Wednesday, January 27, 2021

Bougainvillea And Tiny Frogs Tell Me It Is Time To Plant

 

When I was a child, I had a neighbor, Mrs. Alderfer.

She fascinated me.  Of my own parents generation, she lived differently than we did.  Her own creativity in her own suburban New Jersey lifestyle was evidenced in her garden in the backyard, on the slope to the creek, where she grew things where she could fill the table, make preserves, and entertain herself.

I think she taught me by osmosis.  My own yard is now chock full of containers that I use to grow new plants for my own yard.  Her use of a Cold Frame was something I had noticed every year as she insisted it was time to plant.  The Cold Frame looked like a window that was placed over the soil to warm it, to rush the season.  Plants would go into the ground in South Jersey in Mid-April, and harvest in Late Summer and Fall.

I was out in my yard doing my morning inspection of the drip-feed irrigation system.  My pots were happy and healthy and I had to move the one Coleus plant that insisted on growing and shading my plants in that Nursery Pot.  I staked it upright gently and noticed that I had a bit of work to do.  

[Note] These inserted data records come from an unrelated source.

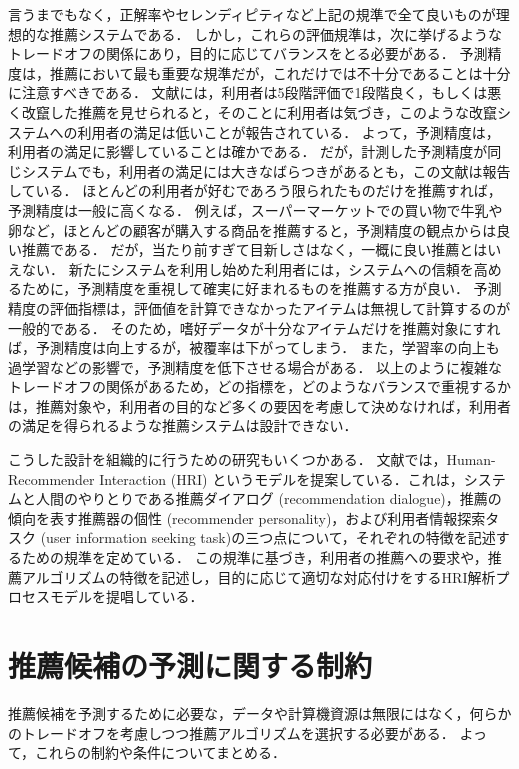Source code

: 言うまでもなく，正解率やセレンディピティなど上記の規準で全て良いものが理想的な推薦システムである．
しかし，これらの評価規準は，次に挙げるようなトレードオフの関係にあり，目的に応じてバランスをとる必要がある．
予測精度は，推薦において最も重要な規準だが，これだけでは不十分であることは十分に注意すべきである．
文献\cite{sigchi:03:02}には，利用者は5段階評価で1段階良く，もしくは悪く改竄した推薦を見せられると，そのことに利用者は気づき，このような改竄システムへの利用者の満足は低いことが報告されている．
よって，予測精度は，利用者の満足に影響していることは確かである．
だが，計測した予測精度が同じシステムでも，利用者の満足には大きなばらつきがあるとも，この文献は報告している．
ほとんどの利用者が好むであろう限られたものだけを推薦すれば，予測精度は一般に高くなる．
例えば，スーパーマーケットでの買い物で牛乳や卵など，ほとんどの顧客が購入する商品を推薦すると，予測精度の観点からは良い推薦である．
だが，当たり前すぎて目新しさはなく，一概に良い推薦とはいえない．
新たにシステムを利用し始めた利用者には，システムへの信頼を高めるために，予測精度を重視して確実に好まれるものを推薦する方が良い．
予測精度の評価指標は，評価値を計算できなかったアイテムは無視して計算するのが一般的である．
そのため，嗜好データが十分なアイテムだけを推薦対象にすれば，予測精度は向上するが，被覆率は下がってしまう．
また，学習率の向上も過学習などの影響で，予測精度を低下させる場合がある．
以上のように複雑なトレードオフの関係があるため，どの指標を，どのようなバランスで重視するかは，推薦対象や，利用者の目的など多くの要因を考慮して決めなければ，利用者の満足を得られるような推薦システムは設計できない\cite{sigchi:06:01}．

こうした設計を組織的に行うための研究もいくつかある．
文献\cite{sigchi:06:02}では，Human-Recommender Interaction (HRI) というモデルを提案している．これは，システムと人間のやりとりである推薦ダイアログ (recommendation dialogue)，推薦の傾向を表す推薦器の個性 (recommender personality)，および利用者情報探索タスク (user information seeking task)の三つ点について，それぞれの特徴を記述するための規準を定めている．
この規準に基づき，利用者の推薦への要求や，推薦アルゴリズムの特徴を記述し，目的に応じて適切な対応付けをするHRI解析プロセスモデルを提唱している．

\section{推薦候補の予測に関する制約}
\label{sec:rsyslimit}

推薦候補を予測するために必要な，データや計算機資源は無限にはなく，何らかのトレードオフを考慮しつつ推薦アルゴリズムを選択する必要がある．
よって，これらの制約や条件についてまとめる．

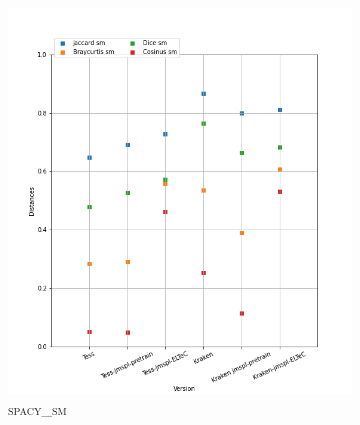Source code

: \begin{figure}
\begin{minipage}{6cm}
\begin{subfigure}{0.89\textwidth}
  \label{fig:BRONTE-dist-stanza }
  \end{subfigure}
  \end{minipage}
  \begin{minipage}{6cm}
  \begin{subfigure}{0.89\textwidth}
  \includegraphics[width=.89\textwidth]{IMAGES/ELTeC_DISTANCES_spaCy3.5.1/BRONTE-Wuthering-heights-graph-dist-spaCy3.5.1-sm.png} 
  \caption{\textsc{spacy\_sm}}
  \label{fig:BRONTE-dist-spaCy3.5.1-sm}
  \end{subfigure}
    \end{minipage}
  \begin{minipage}{6cm}
  \begin{subfigure}{0.89\textwidth}

\end{subfigure}
\end{minipage}
\end{figure}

Last year's cuttings were ready to go into the ground.  Those cuttings were showing new growth and flowers.  I was sticking some Bougainvillea cuttings in that pot as well as directly in the soil around this time last year.  The cuttings were blooming on their own.  I have been doing this every year for a number of years.  The arbors in my backyard are getting refilled slowly by this.

The "Happy Little Plants" are growing, and the Nursery Pot was sheltering a couple species of plants that are due to do some replenishing of new hedges and arbors for the future.

If you want to sit under a tree in your old age, plant the tree when you are young.

Living in my nursery pot was a wee little frog who has adopted that spot.  It was a baby tree frog, and is welcome as they are entertaining to watch.  That particular Bougainvillea leaf that it is resting on is has the more rare salmon colored flowers and the mother plant is being turned slowly into mulch by the termites that moved in years ago.  It still flowers but I will be cutting it well back to get more propagation for next year.

Growing plants for your yard is a hopeful task.  You look forward to the future and how many plants you will receive, how many that will "take", how many that you can enjoy.  Bougainvillea propagates easily, but slowly, as well as the Podocarpus and the Crotons that are so very popular in South Florida.  

If you have one, you can make more.

Since last year's cuttings are happily blooming, then it is decidedly time to get the ladder out, climb up and get some new cuttings from the green growths, and start next year's home for wee little frogs.

The circle of life does beckon.  It may be early up North, but here in Tropical-Adjacent South Florida, we are ready.